The Minnesota Wilderness are a Tier II junior ice hockey team based in Cloquet, Minnesota, and play in the North American Hockey League (NAHL). The organization formerly fielded teams in the Canada-based Junior A Superior International Junior Hockey League for three seasons and in the American-based Tier III Minnesota Junior Hockey League.

Prior to the 2013–14 season, the Wilderness' owners bought the franchise rights to the St. Louis Bandits of the Tier II North American Hockey League, and began play for that season.
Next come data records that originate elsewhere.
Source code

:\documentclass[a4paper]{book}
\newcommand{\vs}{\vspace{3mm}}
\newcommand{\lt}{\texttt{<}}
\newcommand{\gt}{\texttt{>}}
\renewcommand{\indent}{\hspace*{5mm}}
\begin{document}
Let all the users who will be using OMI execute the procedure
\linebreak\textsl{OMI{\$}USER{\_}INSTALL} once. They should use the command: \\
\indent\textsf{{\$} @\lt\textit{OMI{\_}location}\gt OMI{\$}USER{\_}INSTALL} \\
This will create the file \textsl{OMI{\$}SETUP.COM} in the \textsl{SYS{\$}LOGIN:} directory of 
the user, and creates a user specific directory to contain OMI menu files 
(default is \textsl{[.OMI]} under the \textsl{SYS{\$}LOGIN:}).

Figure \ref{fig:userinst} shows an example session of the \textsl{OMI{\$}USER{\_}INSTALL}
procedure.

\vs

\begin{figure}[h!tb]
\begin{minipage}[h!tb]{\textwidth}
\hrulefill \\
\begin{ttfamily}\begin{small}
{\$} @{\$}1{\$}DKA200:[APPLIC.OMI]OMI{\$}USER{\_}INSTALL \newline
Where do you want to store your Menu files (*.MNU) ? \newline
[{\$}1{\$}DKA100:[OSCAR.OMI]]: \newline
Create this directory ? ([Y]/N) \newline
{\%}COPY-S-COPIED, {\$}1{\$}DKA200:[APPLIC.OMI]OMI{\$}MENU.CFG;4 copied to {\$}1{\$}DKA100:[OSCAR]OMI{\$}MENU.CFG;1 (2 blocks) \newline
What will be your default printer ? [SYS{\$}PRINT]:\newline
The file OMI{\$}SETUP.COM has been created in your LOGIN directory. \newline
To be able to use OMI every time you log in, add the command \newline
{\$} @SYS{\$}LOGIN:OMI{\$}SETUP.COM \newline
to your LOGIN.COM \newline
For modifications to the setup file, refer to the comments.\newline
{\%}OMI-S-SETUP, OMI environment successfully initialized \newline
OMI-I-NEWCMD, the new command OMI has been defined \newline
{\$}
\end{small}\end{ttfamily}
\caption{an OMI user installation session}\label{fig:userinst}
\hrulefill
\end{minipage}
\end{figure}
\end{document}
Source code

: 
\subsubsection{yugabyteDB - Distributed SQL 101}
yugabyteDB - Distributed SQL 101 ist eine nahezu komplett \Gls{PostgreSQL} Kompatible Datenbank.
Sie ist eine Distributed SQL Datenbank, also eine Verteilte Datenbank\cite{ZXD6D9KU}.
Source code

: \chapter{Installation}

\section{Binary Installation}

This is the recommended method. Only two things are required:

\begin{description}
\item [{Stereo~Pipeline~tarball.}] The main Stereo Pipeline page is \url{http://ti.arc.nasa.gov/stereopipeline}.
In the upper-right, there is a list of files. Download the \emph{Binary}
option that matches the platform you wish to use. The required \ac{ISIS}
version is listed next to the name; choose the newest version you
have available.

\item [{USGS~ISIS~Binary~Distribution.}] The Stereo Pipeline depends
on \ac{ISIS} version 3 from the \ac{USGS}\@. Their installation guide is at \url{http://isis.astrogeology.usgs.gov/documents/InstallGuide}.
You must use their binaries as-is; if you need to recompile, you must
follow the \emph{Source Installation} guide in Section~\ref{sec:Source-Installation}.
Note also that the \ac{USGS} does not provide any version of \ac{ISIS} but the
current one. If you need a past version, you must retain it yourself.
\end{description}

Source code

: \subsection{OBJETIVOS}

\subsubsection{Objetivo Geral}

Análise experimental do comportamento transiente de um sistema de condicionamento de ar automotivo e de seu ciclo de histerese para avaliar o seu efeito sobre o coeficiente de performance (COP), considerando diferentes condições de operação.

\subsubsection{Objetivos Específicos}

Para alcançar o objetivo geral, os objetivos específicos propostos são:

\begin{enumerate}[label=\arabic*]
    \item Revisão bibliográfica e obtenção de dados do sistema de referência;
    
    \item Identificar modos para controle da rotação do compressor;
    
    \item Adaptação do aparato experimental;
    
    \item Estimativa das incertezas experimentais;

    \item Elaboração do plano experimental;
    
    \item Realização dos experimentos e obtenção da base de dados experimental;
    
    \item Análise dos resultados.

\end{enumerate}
In 2024, the Minnesota Loons of the NA3HL were sold and moved from Breezy Point, Minnesota to Eveleth, Minnesota and renamed to the Minnesota Wilderness, putting them under the same umbrella as the NAHL's Minnesota Wilderness. Their logo will be the same. They will play in the West Division in the 3HL, which will allow them to still be one of the 5 Minnesota-Located teams in that Division.

==History==

Mustangs' Logo

===2000–09===

The organization was founded in 2000 as the Northwest Wisconsin Knights in Spooner, Wisconsin, as a Junior B team in the Minnesota Junior Hockey League (MnJHL). In 2004, the Knights changed their name to the Wisconsin Mustangs. In 2006, the MnJHL was promoted to Tier III Junior A status by USA Hockey.
From 2001 until 2003, the Knights had an interleague relationship with the Superior International Junior Hockey League (SIJHL) of Hockey Canada. The 2009–10 season saw them back in an interlock with the SIJHL.

===2010–19===

2011 Wilderness

On May 17, 2010, the Mustangs announced they were officially leaving the MnJHL, their players were released to a dispersal draft. Soon after they applied for entry into the SIJHL. After a couple months of petitioning USA Hockey to join a Hockey Canada-sanctioned league, they were allowed entry. The team dropped the Mustangs logo, colors, and name as the organization entered the new league as the Wisconsin Wilderness.

On September 17, 2010, the Wilderness played their first game as a full member of the SIJHL, on the road, against the Sioux Lookout Flyers, winning the game 3–2. On September 24, 2010, the Wilderness became the first American-based full membership SIJHL team to host a regular season game in the United States. The Wilderness defeated the Fort Frances Lakers 4–3. In 2011, the Wilderness won the league championship in their inaugural SIJHL season.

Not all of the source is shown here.